ECLI:NL:CRVB:2019:3859
Centrale Raad van Beroep
- Hoger beroep
- Rechtspraak.nl
Recht op studiefinanciering voor Unieburger en verblijfsvoorwaarden
In deze zaak heeft de Centrale Raad van Beroep op 4 december 2019 uitspraak gedaan in hoger beroep over het recht op studiefinanciering voor een Bulgaarse appellante. De appellante had vanaf maart 2012 studiefinanciering ontvangen op basis van de Wet studiefinanciering 2000 (Wsf 2000). Echter, bij een besluit van 29 januari 2016 heeft de minister van Onderwijs, Cultuur en Wetenschap de toekenning herzien, omdat de appellante in bepaalde periodes niet als migrerend werknemer kon worden aangemerkt. Dit besluit werd door de minister in een later besluit van 6 maart 2017 gehandhaafd, wat leidde tot de rechtszaak.
De rechtbank Den Haag verklaarde het beroep van de appellante tegen het besluit van de minister ongegrond. De rechtbank oordeelde dat de minister terecht had gesteld dat de appellante niet had aangetoond dat zij in de relevante periodes daadwerkelijk arbeid had verricht. Het enkele beschikbaar houden voor werk was niet voldoende om als migrerend werknemer te worden beschouwd. De appellante had onvoldoende bewijs geleverd dat zij aan de verblijfsvoorwaarde van vijf jaar voldeed en dat zij voldoende economische activiteit had verricht.
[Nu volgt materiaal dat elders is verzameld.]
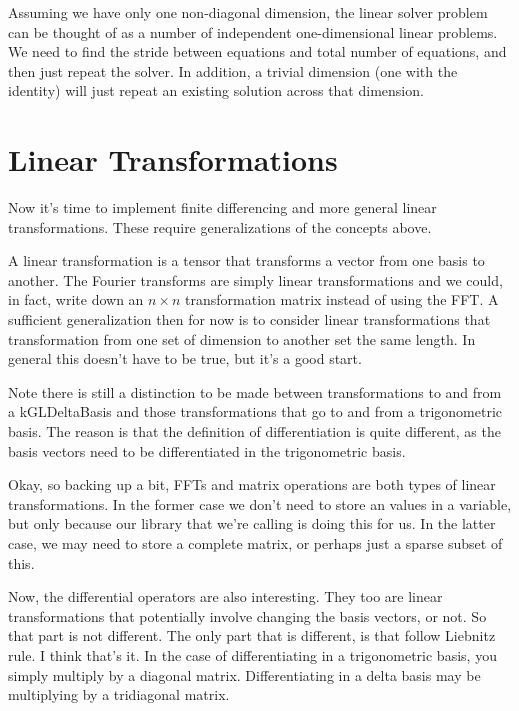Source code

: \documentclass[11pt]{article}
\begin{document}
Assuming we have only one non-diagonal dimension, the linear solver problem can be thought of as a number of independent one-dimensional linear problems. We need to find the stride between equations and total number of equations, and then just repeat the solver. In addition, a trivial dimension (one with the identity) will just repeat an existing solution across that dimension.

%
\section{}
%

%
%

\section{Linear Transformations}

Now it's time to implement finite differencing and more general linear transformations. These require generalizations of the concepts above.

A linear transformation is a tensor that transforms a vector from one basis to another. The Fourier transforms are simply linear transformations and we could, in fact, write down an $n \times n$ transformation matrix instead of using the FFT. A sufficient generalization then for now is to consider linear transformations that transformation from one set of dimension to another set the same length. In general this doesn't have to be true, but it's a good start.

Note there is still a distinction to be made between transformations to and from a kGLDeltaBasis and those transformations that go to and from a trigonometric basis. The reason is that the definition of differentiation is quite different, as the basis vectors need to be differentiated in the trigonometric basis.

Okay, so backing up a bit, FFTs and matrix operations are both types of linear transformations. In the former case we don't need to store an values in a variable, but only because our library that we're calling is doing this for us. In the latter case, we may need to store a complete matrix, or perhaps just a sparse subset of this.

Now, the differential operators are also interesting. They too are linear transformations that potentially involve changing the basis vectors, or not. So that part is not different. The only part that is different, is that follow Liebnitz rule. I think that's it. In the case of differentiating in a trigonometric basis, you simply multiply by a diagonal matrix. Differentiating in a delta basis may be multiplying by a tridiagonal matrix.
\end{document}
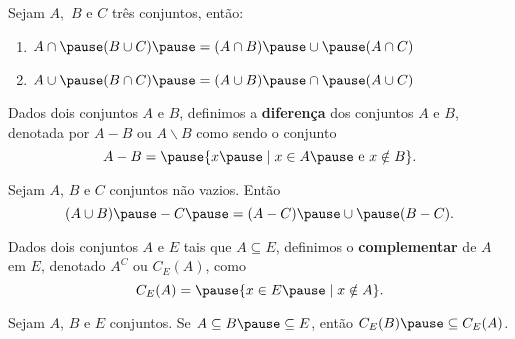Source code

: \documentclass{beamer}
\begin{document}
    \begin{frame}
        \begin{proposicao} Sejam $A,$ $B$ e $C$ tr{\^e}s conjuntos, \pause ent{\~a}o:\pause
            \begin{enumerate}[label={\roman*})]
                \item $A \cap \pause ( B \cup C) \pause = (A \cap B) \pause \cup \pause (A \cap C)$\pause
                \item $A \cup \pause (B \cap C) \pause = (A \cup B) \pause \cap \pause (A \cup C)$\pause
            \end{enumerate}
        \end{proposicao}
    \end{frame}

    \begin{frame}
        \begin{definicao}
            Dados dois conjuntos $A$ e $B$, \pause definimos a \textbf{diferen{\c c}a} \pause dos conjuntos $A$ e $B$, denotada por \pause $A - B$ ou $A \backslash B$ \pause como sendo o conjunto\pause
            \[
                A - B = \pause \{x \pause \mid x \in A \pause \mbox{ e } x \notin B\}.
            \]
        \end{definicao}

    \end{frame}

    \begin{frame}
        \begin{proposicao}
            Sejam $A$, $B$ e $C$ \pause conjuntos n\~ao vazios. Ent\~ao\pause
            \[
                (A \cup B) \pause - C \pause = (A - C) \pause \cup \pause (B - C).
            \]
        \end{proposicao}
    \end{frame}

    \begin{frame}
        \begin{definicao}
        Dados dois conjuntos $A$ e $E$ \pause tais que $A\subseteq E$, \pause definimos o \textbf{complementar} \pause de $A$ em $E$, denotado $A^C$ ou $C_E(A)$, como\pause
        \[
            C_E(A) = \pause \{ x \in E \pause \mid x \notin A \}.
        \]
        \end{definicao}
    \end{frame}

    \begin{frame}
        \begin{proposicao}
            Sejam $A$, $B$ e $E$ conjuntos. \pause Se $A\subseteq B \pause \subseteq E$, \pause ent{\~a}o $C_E(B) \pause \subseteq C_E(A)$.
        \end{proposicao}
    \end{frame}
\end{document}
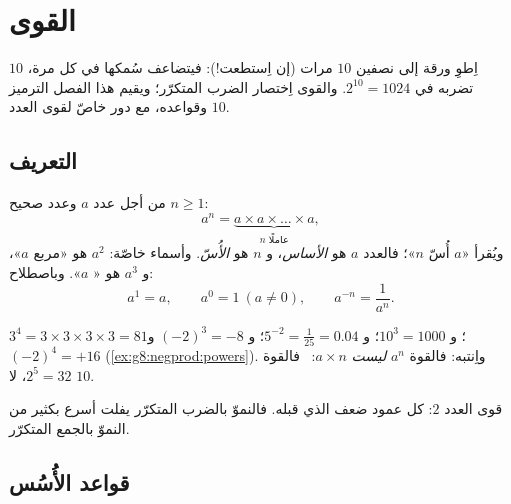 \chapter{القوى}\label{ch:g8:powers}

اِطوِ ورقة إلى نصفين $10$ مرات (إن اِستطعت!): فيتضاعف سُمكها
في كل مرة،  $10$ تضربه في
$2^{10} = 1024$. والقوى اِختصار الضرب المتكرّر؛
ويقيم هذا الفصل الترميز وقواعده، مع دور خاصّ
لقوى العدد $10$.

\section{التعريف}

\begin{definition}[القوة]\label{def:g8:powers:def}
من أجل عدد $a$ وعدد صحيح $n \geq 1$:
\[
a^n = \underbrace{a \times a \times \dots \times a}_{n
\text{ عاملًا}},
\]
ويُقرأ «$a$ أُسّ $n$»؛ فالعدد $a$ هو \emph{الأساس}، و $n$ هو
\emph{الأُسّ}. وأسماء خاصّة: $a^2$ هو «مربع $a$»،
و $a^3$ هو « $a$». وباصطلاح:
\[
a^1 = a,
\qquad
a^0 = 1 \ (a \neq 0),
\qquad
a^{-n} = \frac{1}{a^n}.
\]
\end{definition}

\begin{example}\label{ex:g8:powers:def}
$3^4 = 3 \times 3 \times 3 \times 3 = 81$؛ \quad
و $10^3 = 1000$؛ \quad و $5^{-2} = \frac{1}{25} = 0.04$؛ \quad
و $(-2)^3 = -8$ و $(-2)^4 = +16$
(\cref{ex:g8:negprod:powers}). واِنتبه: فالقوة $a^n$ \emph{ليست}
$a \times n$: \ فالقوة $2^5 = 32$، لا $10$.
\end{example}

\begin{omfigure}

{\small قوى العدد $2$: كل عمود ضعف الذي قبله. فالنموّ
بالضرب المتكرّر يفلت أسرع بكثير من النموّ بالجمع
المتكرّر.}
\end{omfigure}

\section{قواعد الأُسُس}

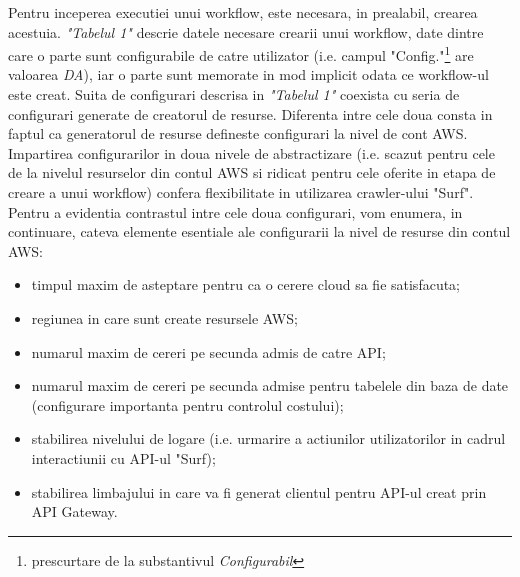 Pentru inceperea executiei unui workflow, este necesara, in prealabil, crearea acestuia. \textit{"Tabelul 1"} descrie datele necesare crearii unui workflow, date dintre care o parte sunt configurabile de catre utilizator (i.e. campul "Config."\footnote{prescurtare de la substantivul \textit{Configurabil}} are valoarea \textit{DA}), iar o parte sunt memorate in mod implicit odata ce workflow-ul este creat. Suita de configurari descrisa in \textit{"Tabelul 1"} coexista cu seria de configurari generate de creatorul de resurse. Diferenta intre cele doua consta in faptul ca generatorul de resurse defineste configurari la nivel de cont AWS. Impartirea configurarilor in doua nivele de abstractizare (i.e. scazut pentru cele de la nivelul resurselor din contul AWS si ridicat pentru cele oferite in etapa de creare a unui workflow) confera flexibilitate in utilizarea crawler-ului "Surf". Pentru a evidentia contrastul intre cele doua configurari, vom enumera, in continuare, cateva elemente esentiale ale configurarii la nivel de resurse din contul AWS:

\begin{itemize}
	\item{timpul maxim de asteptare pentru ca o cerere cloud sa fie satisfacuta;}
	\item{regiunea in care sunt create resursele AWS;}
	\item{numarul maxim de cereri pe secunda admis de catre API;}
	\item{numarul maxim de cereri pe secunda admise pentru tabelele din baza de date (configurare importanta pentru controlul costului);}
	\item{stabilirea nivelului de logare (i.e. urmarire a actiunilor utilizatorilor in cadrul interactiunii cu API-ul "Surf);}
	\item{stabilirea limbajului in care va fi generat clientul pentru API-ul creat prin API Gateway.}

\end{itemize}

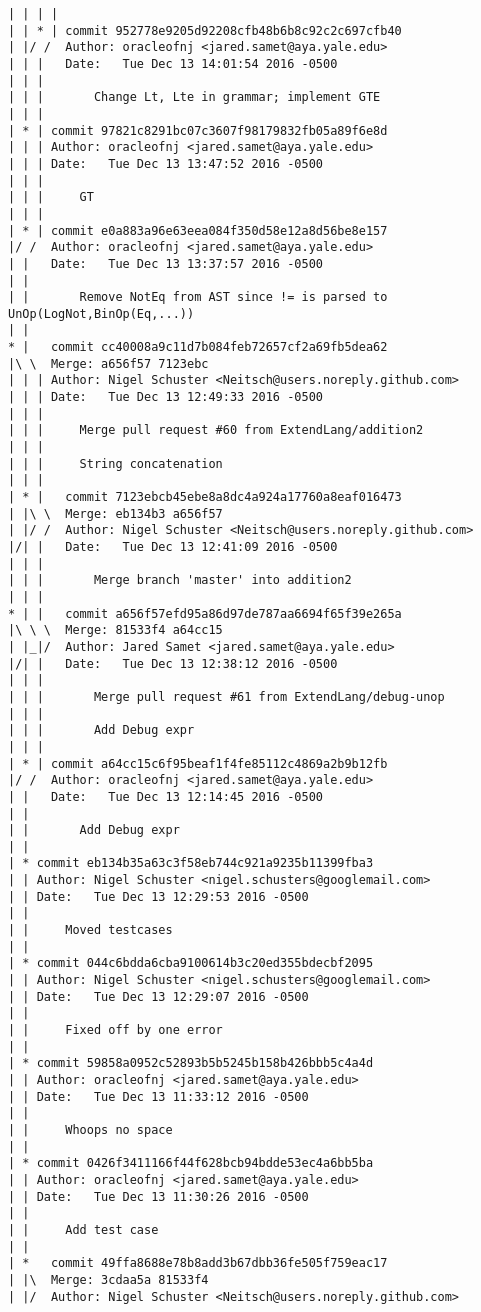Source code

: \begin{lstlisting}
| | | |     
| | * | commit 952778e9205d92208cfb48b6b8c92c2c697cfb40
| |/ /  Author: oracleofnj <jared.samet@aya.yale.edu>
| | |   Date:   Tue Dec 13 14:01:54 2016 -0500
| | |   
| | |       Change Lt, Lte in grammar; implement GTE
| | |    
| * | commit 97821c8291bc07c3607f98179832fb05a89f6e8d
| | | Author: oracleofnj <jared.samet@aya.yale.edu>
| | | Date:   Tue Dec 13 13:47:52 2016 -0500
| | | 
| | |     GT
| | |    
| * | commit e0a883a96e63eea084f350d58e12a8d56be8e157
|/ /  Author: oracleofnj <jared.samet@aya.yale.edu>
| |   Date:   Tue Dec 13 13:37:57 2016 -0500
| |   
| |       Remove NotEq from AST since != is parsed to UnOp(LogNot,BinOp(Eq,...))
| |     
* |   commit cc40008a9c11d7b084feb72657cf2a69fb5dea62
|\ \  Merge: a656f57 7123ebc
| | | Author: Nigel Schuster <Neitsch@users.noreply.github.com>
| | | Date:   Tue Dec 13 12:49:33 2016 -0500
| | | 
| | |     Merge pull request #60 from ExtendLang/addition2
| | |     
| | |     String concatenation
| | |      
| * |   commit 7123ebcb45ebe8a8dc4a924a17760a8eaf016473
| |\ \  Merge: eb134b3 a656f57
| |/ /  Author: Nigel Schuster <Neitsch@users.noreply.github.com>
|/| |   Date:   Tue Dec 13 12:41:09 2016 -0500
| | |   
| | |       Merge branch 'master' into addition2
| | |      
* | |   commit a656f57efd95a86d97de787aa6694f65f39e265a
|\ \ \  Merge: 81533f4 a64cc15
| |_|/  Author: Jared Samet <jared.samet@aya.yale.edu>
|/| |   Date:   Tue Dec 13 12:38:12 2016 -0500
| | |   
| | |       Merge pull request #61 from ExtendLang/debug-unop
| | |       
| | |       Add Debug expr
| | |    
| * | commit a64cc15c6f95beaf1f4fe85112c4869a2b9b12fb
|/ /  Author: oracleofnj <jared.samet@aya.yale.edu>
| |   Date:   Tue Dec 13 12:14:45 2016 -0500
| |   
| |       Add Debug expr
| |   
| * commit eb134b35a63c3f58eb744c921a9235b11399fba3
| | Author: Nigel Schuster <nigel.schusters@googlemail.com>
| | Date:   Tue Dec 13 12:29:53 2016 -0500
| | 
| |     Moved testcases
| |   
| * commit 044c6bdda6cba9100614b3c20ed355bdecbf2095
| | Author: Nigel Schuster <nigel.schusters@googlemail.com>
| | Date:   Tue Dec 13 12:29:07 2016 -0500
| | 
| |     Fixed off by one error
| |   
| * commit 59858a0952c52893b5b5245b158b426bbb5c4a4d
| | Author: oracleofnj <jared.samet@aya.yale.edu>
| | Date:   Tue Dec 13 11:33:12 2016 -0500
| | 
| |     Whoops no space
| |   
| * commit 0426f3411166f44f628bcb94bdde53ec4a6bb5ba
| | Author: oracleofnj <jared.samet@aya.yale.edu>
| | Date:   Tue Dec 13 11:30:26 2016 -0500
| | 
| |     Add test case
| |     
| *   commit 49ffa8688e78b8add3b67dbb36fe505f759eac17
| |\  Merge: 3cdaa5a 81533f4
| |/  Author: Nigel Schuster <Neitsch@users.noreply.github.com>

\end{lstlisting}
In hoger beroep heeft de Centrale Raad van Beroep de eerdere uitspraak van de rechtbank bevestigd. De Raad oordeelde dat de minister de appellante terecht niet als migrerend werknemer had aangemerkt en dat de herziening van de studiefinanciering gerechtvaardigd was. De Raad benadrukte dat de appellante niet voldoende objectieve bewijsmiddelen had overlegd om haar stelling te onderbouwen dat zij in de relevante periodes betaalde werkzaamheden had verricht. De uitspraak bevestigt de noodzaak voor Unieburgers om aan specifieke verblijfs- en werkvereisten te voldoen om in aanmerking te komen voor studiefinanciering.